My Lords, the amendment to paragraph 3(5) of Schedule 2 is to address ambiguity in the drafting and clarify that, in a case where the tenancy begins after the beginning of the first relevant year but not at the beginning of the second or third relevant year, the rent should be calculated in the following relevant year. The amendment also removes a redundant cross-reference to paragraph 3(2), which is a drafting error we had regrettably not spotted previously.
I would like to inform the House that a number of social housing providers have alerted us to an unintended consequence of the government amendment brought forward on Report, which sought to enable continuation of existing policy that affordable rents are inclusive of service charge when determined on the percentage of market rent principle, but exclusive of service charge when determined on the social rent model. We have looked at this and agree there is an issue in the drafting that we need to address. The Government will therefore be seeking to do so during Commons Consideration of Lords Amendments. I thank the providers who raised that issue with us, and apologise to the House that this has come up at such a late stage, and that we are dealing with it in this way.

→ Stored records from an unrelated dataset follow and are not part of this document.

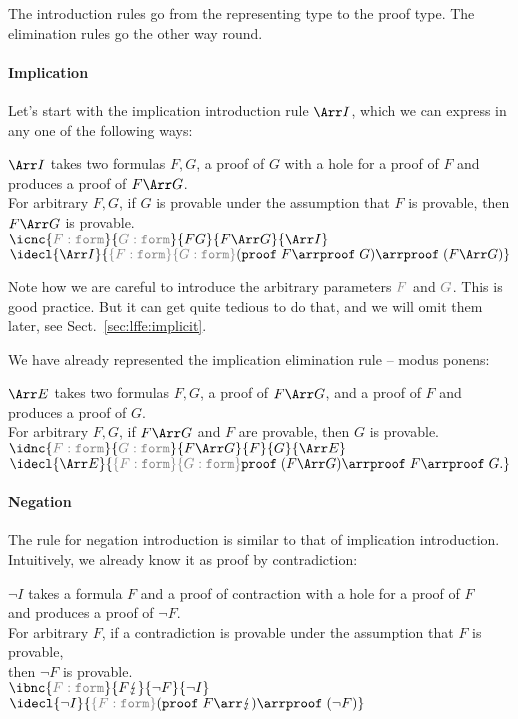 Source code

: The introduction rules go from the representing type to the proof type. The elimination rules go the other way round.

\newcommand{\implicit}[1]{{\color{gray}#1}}

\paragraph{Implication}
Let's start with the implication introduction rule $\impl I$, which we can express in any one of the following ways:
\begin{center}
$\impl I$ takes \implicit{two formulas $F,G$}, a proof of $G$ with a hole for a proof of $F$ and produces a proof of $F\impl G$.\\[.5cm]
\implicit{For arbitrary $F,G$}, if $G$ is provable under the assumption that $F$ is provable, then $F\impl G$ is provable.\\[.5cm]
$\icnc{\implicit{F:\FORM}}{\implicit{G:\FORM}}{F\der G}{\der F\impl G}{\impl I}$\\[.5cm]
$\idecl{\impl I}{\implicit{\{F:\FORM\}\{G:\FORM\}}(\PROOF\; F\arr \PROOF\;G)\arr\PROOF\;(F\impl G)}$
\end{center}
Note how we are careful to introduce the arbitrary parameters $\implicit{F}$ and $\implicit{G}$. This is good practice. But it can get quite tedious to do that, and we will omit them later, see Sect.~\ref{sec:lffe:implicit}.

\noindent
We have already represented the implication elimination rule -- modus ponens:
\begin{center}
$\impl E$ takes \implicit{two formulas $F,G$}, a proof of $F\impl G$, and a proof of $F$ and produces a proof of $G$.\\[.5cm]
\implicit{For arbitrary $F,G$}, if $F\impl G$ and $F$ are provable, then $G$ is provable.\\[.5cm]
$\idnc{\implicit{F:\FORM}}{\implicit{G:\FORM}}{\der F\impl G}{\der F}{\der G}{\impl E}$\\[.5cm]
$\idecl{\impl E}{\implicit{\{F:\FORM\}\{G:\FORM\}}\PROOF\; (F\impl G)\arr \PROOF\;F\arr\PROOF\;G.}$
\end{center}

\paragraph{Negation}
The rule for negation introduction is similar to that of implication introduction. Intuitively, we already know it as proof by contradiction:
\begin{center}
$\neg I$ takes \implicit{a formula $F$} and a proof of contraction with a hole for a proof of $F$\\ and produces a proof of $\neg F$. \\[0.5cm]
\implicit{For arbitrary $F$}, if a contradiction is provable under the assumption that $F$ is provable,\\ then $\neg F$ is provable. \\[0.5cm]
$\ibnc{\implicit{F:\FORM}}{F\der \contra}{\der \neg F}{\neg I}$ \\[0.5cm]
$\idecl{\neg I}{\implicit{\{F:\FORM\}}(\PROOF\; F\arr \contra)\arr\PROOF\;(\neg F)}$
\end{center}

The Bill returns to the other place without the proposed changes to the ESA WRAG, and the limited capability for work element in universal credit. It also now places a requirement on the Government to publish and report on income measures of child poverty. In sending these amendments back, the Cross-Benchers, in particular, have sent a clear message and I will say only this: there will now be a process between the two Houses, as is conventional. We have discussed many other matters during the passage of the Bill. Many of them are important and we will continue to reflect on them and seek to obtain the best outcomes we can. I beg to move.